### Your assignment
Where does the word "CAShapeLayer" appear in the entries below? Copy each line that holds it.

_____

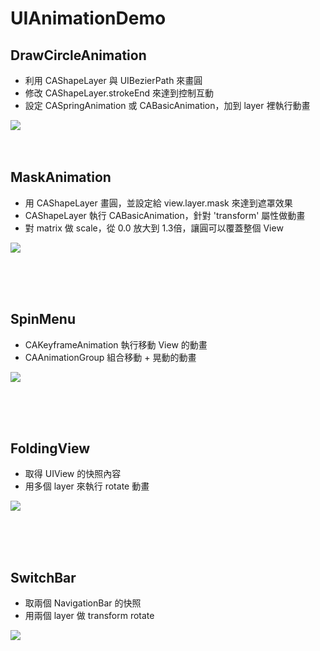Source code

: # UIAnimationDemo

## DrawCircleAnimation

* 利用 CAShapeLayer 與 UIBezierPath 來畫圓
* 修改 CAShapeLayer.strokeEnd 來達到控制互動
* 設定 CASpringAnimation 或 CABasicAnimation，加到 layer 裡執行動畫

![](DrawCircleAnimation.gif)
<br>
<br>
<br>


## MaskAnimation

* 用 CAShapeLayer 畫圓，並設定給 view.layer.mask 來達到遮罩效果
* CAShapeLayer 執行 CABasicAnimation，針對 'transform' 屬性做動畫
* 對 matrix 做 scale，從 0.0 放大到 1.3倍，讓圓可以覆蓋整個 View

![](MaskAnimation.gif)

<br>
<br>
<br>


## SpinMenu

* CAKeyframeAnimation 執行移動 View 的動畫
* CAAnimationGroup 組合移動 + 晃動的動畫


![](SpinMenu.gif)

<br>
<br>
<br>


## FoldingView

* 取得 UIView 的快照內容
* 用多個 layer 來執行 rotate 動畫

![](FoldingView.gif)

<br>
<br>
<br>


## SwitchBar

* 取兩個 NavigationBar 的快照
* 用兩個 layer 做 transform rotate

![](SwitchBar.gif)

_____

### Response to the exercise
* 利用 CAShapeLayer 與 UIBezierPath 來畫圓
* 修改 CAShapeLayer.strokeEnd 來達到控制互動
* 用 CAShapeLayer 畫圓，並設定給 view.layer.mask 來達到遮罩效果
* CAShapeLayer 執行 CABasicAnimation，針對 'transform' 屬性做動畫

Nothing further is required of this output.